◆ What the exercise asks:
With the pictures left out, write out the records verbatim.

◆ Data for review:

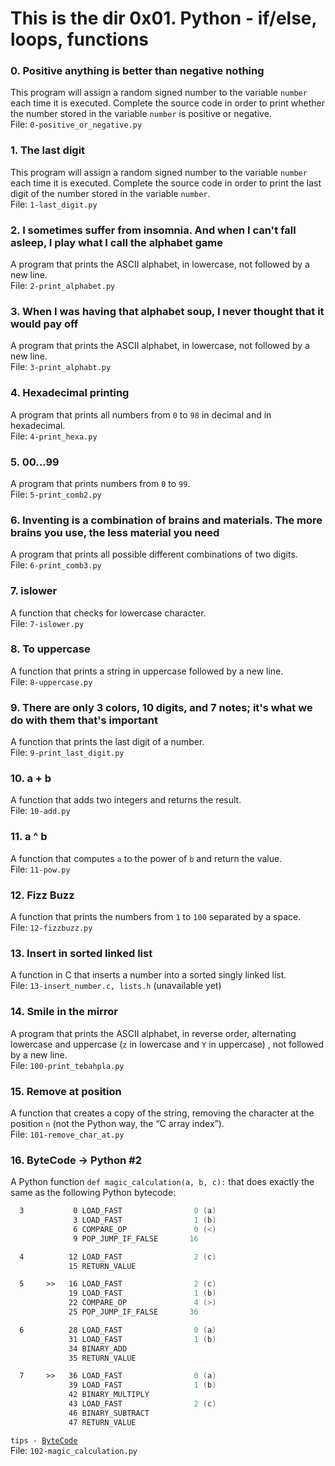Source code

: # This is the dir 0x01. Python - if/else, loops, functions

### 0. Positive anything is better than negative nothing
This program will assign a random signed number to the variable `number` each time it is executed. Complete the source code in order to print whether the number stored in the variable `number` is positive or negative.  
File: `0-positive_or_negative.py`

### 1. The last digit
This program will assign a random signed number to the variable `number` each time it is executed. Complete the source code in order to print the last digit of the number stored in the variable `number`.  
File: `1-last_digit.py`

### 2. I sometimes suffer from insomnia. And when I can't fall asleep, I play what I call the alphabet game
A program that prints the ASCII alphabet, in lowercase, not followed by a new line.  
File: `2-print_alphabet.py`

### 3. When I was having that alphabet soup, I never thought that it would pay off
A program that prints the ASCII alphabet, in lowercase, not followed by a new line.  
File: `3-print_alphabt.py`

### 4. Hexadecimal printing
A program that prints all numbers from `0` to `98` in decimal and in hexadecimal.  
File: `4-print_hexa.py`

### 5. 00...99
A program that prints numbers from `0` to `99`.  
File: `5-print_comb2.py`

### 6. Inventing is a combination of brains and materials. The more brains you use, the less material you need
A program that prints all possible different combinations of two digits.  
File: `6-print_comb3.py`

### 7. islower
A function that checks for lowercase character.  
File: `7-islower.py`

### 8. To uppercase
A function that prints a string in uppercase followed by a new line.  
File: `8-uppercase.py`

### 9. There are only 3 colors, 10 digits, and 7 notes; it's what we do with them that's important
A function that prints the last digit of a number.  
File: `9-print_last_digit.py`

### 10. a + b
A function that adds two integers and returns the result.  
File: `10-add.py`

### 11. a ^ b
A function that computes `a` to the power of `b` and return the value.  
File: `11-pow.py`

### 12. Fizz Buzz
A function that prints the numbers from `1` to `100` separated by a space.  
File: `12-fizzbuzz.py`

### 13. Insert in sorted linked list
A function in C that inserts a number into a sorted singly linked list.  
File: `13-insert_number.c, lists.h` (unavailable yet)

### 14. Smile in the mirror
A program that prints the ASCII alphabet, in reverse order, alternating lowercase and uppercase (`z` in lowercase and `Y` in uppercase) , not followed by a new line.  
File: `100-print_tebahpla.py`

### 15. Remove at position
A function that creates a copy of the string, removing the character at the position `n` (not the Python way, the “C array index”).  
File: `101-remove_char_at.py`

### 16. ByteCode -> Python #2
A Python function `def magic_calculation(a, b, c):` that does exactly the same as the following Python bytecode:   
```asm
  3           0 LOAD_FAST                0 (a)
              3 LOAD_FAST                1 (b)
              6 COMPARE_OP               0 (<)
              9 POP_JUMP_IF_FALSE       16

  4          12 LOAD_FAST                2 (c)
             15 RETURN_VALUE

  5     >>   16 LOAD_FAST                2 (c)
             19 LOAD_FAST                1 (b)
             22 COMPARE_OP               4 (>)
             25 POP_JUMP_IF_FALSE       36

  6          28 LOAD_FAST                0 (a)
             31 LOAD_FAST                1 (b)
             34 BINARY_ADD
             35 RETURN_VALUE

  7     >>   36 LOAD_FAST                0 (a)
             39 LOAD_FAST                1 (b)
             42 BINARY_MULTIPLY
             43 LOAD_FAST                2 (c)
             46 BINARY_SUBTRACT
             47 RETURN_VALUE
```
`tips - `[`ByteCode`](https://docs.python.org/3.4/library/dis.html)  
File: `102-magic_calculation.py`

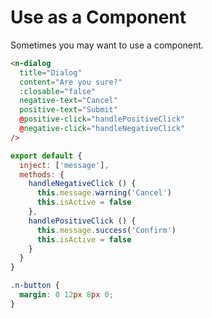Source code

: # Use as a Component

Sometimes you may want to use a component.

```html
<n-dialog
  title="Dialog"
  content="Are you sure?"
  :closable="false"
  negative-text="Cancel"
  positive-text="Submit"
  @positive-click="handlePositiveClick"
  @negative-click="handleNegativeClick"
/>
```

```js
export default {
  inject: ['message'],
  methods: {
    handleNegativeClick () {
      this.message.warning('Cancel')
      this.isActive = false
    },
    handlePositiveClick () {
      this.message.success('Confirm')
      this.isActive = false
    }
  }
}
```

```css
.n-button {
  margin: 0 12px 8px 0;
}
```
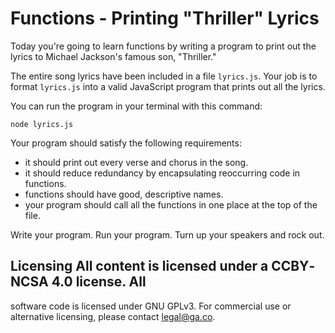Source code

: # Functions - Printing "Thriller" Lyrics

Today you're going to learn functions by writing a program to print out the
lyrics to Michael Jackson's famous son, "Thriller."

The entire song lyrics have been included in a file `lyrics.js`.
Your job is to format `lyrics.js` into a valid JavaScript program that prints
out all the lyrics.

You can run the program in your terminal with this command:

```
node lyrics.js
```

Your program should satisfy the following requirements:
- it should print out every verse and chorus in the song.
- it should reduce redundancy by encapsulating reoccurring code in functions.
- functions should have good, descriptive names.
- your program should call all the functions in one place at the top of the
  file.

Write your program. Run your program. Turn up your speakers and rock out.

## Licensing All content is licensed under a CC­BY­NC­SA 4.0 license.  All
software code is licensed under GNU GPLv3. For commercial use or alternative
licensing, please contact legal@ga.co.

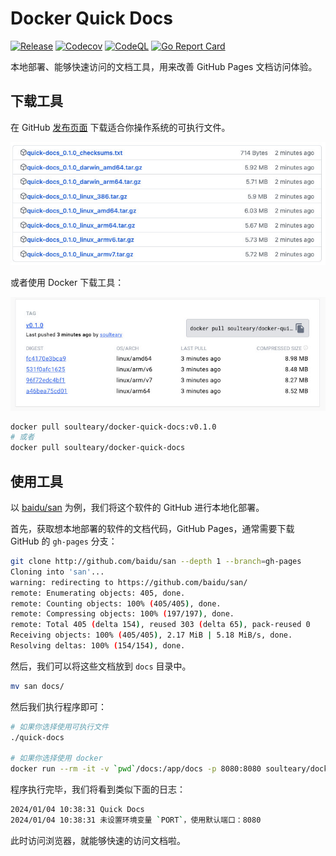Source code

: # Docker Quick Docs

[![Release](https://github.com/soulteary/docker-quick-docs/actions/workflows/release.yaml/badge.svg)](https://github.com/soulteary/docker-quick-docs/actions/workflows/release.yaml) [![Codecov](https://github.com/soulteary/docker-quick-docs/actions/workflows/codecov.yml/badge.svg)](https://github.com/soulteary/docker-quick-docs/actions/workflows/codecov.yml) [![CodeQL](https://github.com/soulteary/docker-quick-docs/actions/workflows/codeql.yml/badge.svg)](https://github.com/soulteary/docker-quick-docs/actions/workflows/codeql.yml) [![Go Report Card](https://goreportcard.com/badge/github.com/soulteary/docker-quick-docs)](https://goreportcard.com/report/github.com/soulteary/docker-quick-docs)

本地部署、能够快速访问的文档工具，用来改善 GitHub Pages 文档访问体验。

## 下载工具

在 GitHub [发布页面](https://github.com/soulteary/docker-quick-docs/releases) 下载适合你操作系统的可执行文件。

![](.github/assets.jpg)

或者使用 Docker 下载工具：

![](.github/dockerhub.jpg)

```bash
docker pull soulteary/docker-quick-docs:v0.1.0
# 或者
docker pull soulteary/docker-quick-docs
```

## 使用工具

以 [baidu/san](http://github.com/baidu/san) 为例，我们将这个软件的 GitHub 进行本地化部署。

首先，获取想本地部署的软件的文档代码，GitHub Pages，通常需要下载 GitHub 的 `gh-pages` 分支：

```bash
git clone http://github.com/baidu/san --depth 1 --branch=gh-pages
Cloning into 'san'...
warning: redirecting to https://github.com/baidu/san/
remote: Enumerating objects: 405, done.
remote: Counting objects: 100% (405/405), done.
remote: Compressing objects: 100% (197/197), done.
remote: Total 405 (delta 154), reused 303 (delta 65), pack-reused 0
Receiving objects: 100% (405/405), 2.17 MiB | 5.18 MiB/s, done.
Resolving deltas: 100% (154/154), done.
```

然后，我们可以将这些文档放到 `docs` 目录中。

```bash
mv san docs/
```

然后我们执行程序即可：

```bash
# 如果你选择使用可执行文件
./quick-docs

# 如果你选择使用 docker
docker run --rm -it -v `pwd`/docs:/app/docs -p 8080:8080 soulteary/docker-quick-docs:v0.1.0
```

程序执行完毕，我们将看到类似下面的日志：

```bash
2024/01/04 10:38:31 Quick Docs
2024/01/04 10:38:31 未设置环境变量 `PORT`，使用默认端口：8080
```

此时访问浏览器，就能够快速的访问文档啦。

◆ Solution for this problem:
Source code

: # This is the dir 0x01. Python - if/else, loops, functions

### 0. Positive anything is better than negative nothing
This program will assign a random signed number to the variable `number` each time it is executed. Complete the source code in order to print whether the number stored in the variable `number` is positive or negative.  
File: `0-positive_or_negative.py`

### 1. The last digit
This program will assign a random signed number to the variable `number` each time it is executed. Complete the source code in order to print the last digit of the number stored in the variable `number`.  
File: `1-last_digit.py`

### 2. I sometimes suffer from insomnia. And when I can't fall asleep, I play what I call the alphabet game
A program that prints the ASCII alphabet, in lowercase, not followed by a new line.  
File: `2-print_alphabet.py`

### 3. When I was having that alphabet soup, I never thought that it would pay off
A program that prints the ASCII alphabet, in lowercase, not followed by a new line.  
File: `3-print_alphabt.py`

### 4. Hexadecimal printing
A program that prints all numbers from `0` to `98` in decimal and in hexadecimal.  
File: `4-print_hexa.py`

### 5. 00...99
A program that prints numbers from `0` to `99`.  
File: `5-print_comb2.py`

### 6. Inventing is a combination of brains and materials. The more brains you use, the less material you need
A program that prints all possible different combinations of two digits.  
File: `6-print_comb3.py`

### 7. islower
A function that checks for lowercase character.  
File: `7-islower.py`

### 8. To uppercase
A function that prints a string in uppercase followed by a new line.  
File: `8-uppercase.py`

### 9. There are only 3 colors, 10 digits, and 7 notes; it's what we do with them that's important
A function that prints the last digit of a number.  
File: `9-print_last_digit.py`

### 10. a + b
A function that adds two integers and returns the result.  
File: `10-add.py`

### 11. a ^ b
A function that computes `a` to the power of `b` and return the value.  
File: `11-pow.py`

### 12. Fizz Buzz
A function that prints the numbers from `1` to `100` separated by a space.  
File: `12-fizzbuzz.py`

### 13. Insert in sorted linked list
A function in C that inserts a number into a sorted singly linked list.  
File: `13-insert_number.c, lists.h` (unavailable yet)

### 14. Smile in the mirror
A program that prints the ASCII alphabet, in reverse order, alternating lowercase and uppercase (`z` in lowercase and `Y` in uppercase) , not followed by a new line.  
File: `100-print_tebahpla.py`

### 15. Remove at position
A function that creates a copy of the string, removing the character at the position `n` (not the Python way, the “C array index”).  
File: `101-remove_char_at.py`

### 16. ByteCode -> Python #2
A Python function `def magic_calculation(a, b, c):` that does exactly the same as the following Python bytecode:   
```asm
  3           0 LOAD_FAST                0 (a)
              3 LOAD_FAST                1 (b)
              6 COMPARE_OP               0 (<)
              9 POP_JUMP_IF_FALSE       16

  4          12 LOAD_FAST                2 (c)
             15 RETURN_VALUE

  5     >>   16 LOAD_FAST                2 (c)
             19 LOAD_FAST                1 (b)
             22 COMPARE_OP               4 (>)
             25 POP_JUMP_IF_FALSE       36

  6          28 LOAD_FAST                0 (a)
             31 LOAD_FAST                1 (b)
             34 BINARY_ADD
             35 RETURN_VALUE

  7     >>   36 LOAD_FAST                0 (a)
             39 LOAD_FAST                1 (b)
             42 BINARY_MULTIPLY
             43 LOAD_FAST                2 (c)
             46 BINARY_SUBTRACT
             47 RETURN_VALUE
```
`tips - `[`ByteCode`](https://docs.python.org/3.4/library/dis.html)  
File: `102-magic_calculation.py`

Source code

: # Use as a Component

Sometimes you may want to use a component.

```html
<n-dialog
  title="Dialog"
  content="Are you sure?"
  :closable="false"
  negative-text="Cancel"
  positive-text="Submit"
  @positive-click="handlePositiveClick"
  @negative-click="handleNegativeClick"
/>
```

```js
export default {
  inject: ['message'],
  methods: {
    handleNegativeClick () {
      this.message.warning('Cancel')
      this.isActive = false
    },
    handlePositiveClick () {
      this.message.success('Confirm')
      this.isActive = false
    }
  }
}
```

```css
.n-button {
  margin: 0 12px 8px 0;
}
```
Source code

: # Functions - Printing "Thriller" Lyrics

Today you're going to learn functions by writing a program to print out the
lyrics to Michael Jackson's famous son, "Thriller."

The entire song lyrics have been included in a file `lyrics.js`.
Your job is to format `lyrics.js` into a valid JavaScript program that prints
out all the lyrics.

You can run the program in your terminal with this command:

```
node lyrics.js
```

Your program should satisfy the following requirements:
- it should print out every verse and chorus in the song.
- it should reduce redundancy by encapsulating reoccurring code in functions.
- functions should have good, descriptive names.
- your program should call all the functions in one place at the top of the
  file.

Write your program. Run your program. Turn up your speakers and rock out.

## Licensing All content is licensed under a CC­BY­NC­SA 4.0 license.  All
software code is licensed under GNU GPLv3. For commercial use or alternative
licensing, please contact legal@ga.co.

Source code

: # Docker Quick Docs

[![Release](https://github.com/soulteary/docker-quick-docs/actions/workflows/release.yaml/badge.svg)](https://github.com/soulteary/docker-quick-docs/actions/workflows/release.yaml) [![Codecov](https://github.com/soulteary/docker-quick-docs/actions/workflows/codecov.yml/badge.svg)](https://github.com/soulteary/docker-quick-docs/actions/workflows/codecov.yml) [![CodeQL](https://github.com/soulteary/docker-quick-docs/actions/workflows/codeql.yml/badge.svg)](https://github.com/soulteary/docker-quick-docs/actions/workflows/codeql.yml) [![Go Report Card](https://goreportcard.com/badge/github.com/soulteary/docker-quick-docs)](https://goreportcard.com/report/github.com/soulteary/docker-quick-docs)

本地部署、能够快速访问的文档工具，用来改善 GitHub Pages 文档访问体验。

## 下载工具

在 GitHub [发布页面](https://github.com/soulteary/docker-quick-docs/releases) 下载适合你操作系统的可执行文件。

![](.github/assets.jpg)

或者使用 Docker 下载工具：

![](.github/dockerhub.jpg)

```bash
docker pull soulteary/docker-quick-docs:v0.1.0
# 或者
docker pull soulteary/docker-quick-docs
```

## 使用工具

以 [baidu/san](http://github.com/baidu/san) 为例，我们将这个软件的 GitHub 进行本地化部署。

首先，获取想本地部署的软件的文档代码，GitHub Pages，通常需要下载 GitHub 的 `gh-pages` 分支：

```bash
git clone http://github.com/baidu/san --depth 1 --branch=gh-pages
Cloning into 'san'...
warning: redirecting to https://github.com/baidu/san/
remote: Enumerating objects: 405, done.
remote: Counting objects: 100% (405/405), done.
remote: Compressing objects: 100% (197/197), done.
remote: Total 405 (delta 154), reused 303 (delta 65), pack-reused 0
Receiving objects: 100% (405/405), 2.17 MiB | 5.18 MiB/s, done.
Resolving deltas: 100% (154/154), done.
```

然后，我们可以将这些文档放到 `docs` 目录中。

```bash
mv san docs/
```

然后我们执行程序即可：

```bash
# 如果你选择使用可执行文件
./quick-docs

# 如果你选择使用 docker
docker run --rm -it -v `pwd`/docs:/app/docs -p 8080:8080 soulteary/docker-quick-docs:v0.1.0
```

程序执行完毕，我们将看到类似下面的日志：

```bash
2024/01/04 10:38:31 Quick Docs
2024/01/04 10:38:31 未设置环境变量 `PORT`，使用默认端口：8080
```

此时访问浏览器，就能够快速的访问文档啦。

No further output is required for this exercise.